I feel like I'm living in a lie and the past few months have been extremely upsetting. I have no idea what to do for my child.
A few months ago, while I was in early labour at home, I caught my husband watching CSAM on his phone. I pretended to know everything so that he would admit to the extent of what he was watching. He admitted to me that he had hundreds of pictures and videos of infants, toddlers, all the way up to teenagers of all categories A,B,C and Levels 1 to 5. I called an organisation and they, in return, called the police. I told the police everything I knew. My husband admitted to watching older teenagers so they arrested him.
I was in the hospital the next morning when I received a call from one of the police officers telling me that an initial scan of his devices didn't find anything illegal. (He was using apps that didn't save the cache) and that he would most likely not be charged or even prosecuted. They decided to release him on bail.
The police told me I could leave, but that he could apply for contact and unsupervised split custody on the basis that there is no evidence to incriminate him, and that my only defence would be that he has an addiction to pornography, or that I could stay.
I knew no judge would give supervised contact for an addiction to pornography, and I would never in a million years trust him alone with a young child, so I decided to stay until the full scan and the end of the investigation, in the hope the deeper scan would find something.
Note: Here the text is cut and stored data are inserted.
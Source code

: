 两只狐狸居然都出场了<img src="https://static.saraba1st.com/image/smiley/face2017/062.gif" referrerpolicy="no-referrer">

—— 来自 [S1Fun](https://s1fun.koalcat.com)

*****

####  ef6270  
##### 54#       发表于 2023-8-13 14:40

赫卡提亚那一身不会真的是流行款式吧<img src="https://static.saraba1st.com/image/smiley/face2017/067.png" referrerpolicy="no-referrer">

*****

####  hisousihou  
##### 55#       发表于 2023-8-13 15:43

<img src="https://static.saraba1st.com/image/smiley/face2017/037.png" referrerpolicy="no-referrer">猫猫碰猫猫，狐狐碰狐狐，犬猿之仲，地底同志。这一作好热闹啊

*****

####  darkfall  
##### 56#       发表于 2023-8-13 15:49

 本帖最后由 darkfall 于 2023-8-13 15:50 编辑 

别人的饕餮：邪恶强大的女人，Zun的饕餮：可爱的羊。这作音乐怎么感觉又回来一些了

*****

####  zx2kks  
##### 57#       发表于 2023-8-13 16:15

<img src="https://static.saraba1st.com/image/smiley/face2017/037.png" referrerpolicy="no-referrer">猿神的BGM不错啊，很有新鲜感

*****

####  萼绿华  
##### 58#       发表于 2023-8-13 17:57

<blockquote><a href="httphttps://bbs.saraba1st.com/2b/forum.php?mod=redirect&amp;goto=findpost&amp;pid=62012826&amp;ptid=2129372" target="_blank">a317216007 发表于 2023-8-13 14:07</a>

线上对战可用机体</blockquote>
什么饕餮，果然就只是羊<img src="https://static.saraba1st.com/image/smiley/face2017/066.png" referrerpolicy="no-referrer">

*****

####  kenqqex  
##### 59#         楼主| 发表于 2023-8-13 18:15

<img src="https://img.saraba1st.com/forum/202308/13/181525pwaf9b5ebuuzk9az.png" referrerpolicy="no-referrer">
My husband sounds very charming and convinced the police officer it was all a misunderstanding, he also convinced social services who closed the case very fast.
I spoke to lawyers who told me to hang in there, that they would find evidence even if it is deleted, and that once it is found, social services would come back, that he will contact in a contact centre only, etc...
Fast forward a few months, police calls us and tell us NFA. No evidence of anything incriminating has been found. He is not on bail or under investigation anymore.
Now what? I'm stuck with him forever. I'm going to have to supervise our child 24/7. I'm never going to allow sleepovers. I have to live the rest of my life with a pedophile because if I leave he can apply for 50/50 custody and do what he pleases with our child.
All I have of him are recent audio recordings where he admits to everything.
What do I do? Do I take a chance and leave and put all my hopes on the recordings for the day he takes me to court?
Do I stay for the sake of our child?
I feel like the crappiest mother on earth. And I feel like I will fail my child no matter what I choose to do.
I wish I had found out about this before I got pregnant, the timing just felt so cruel.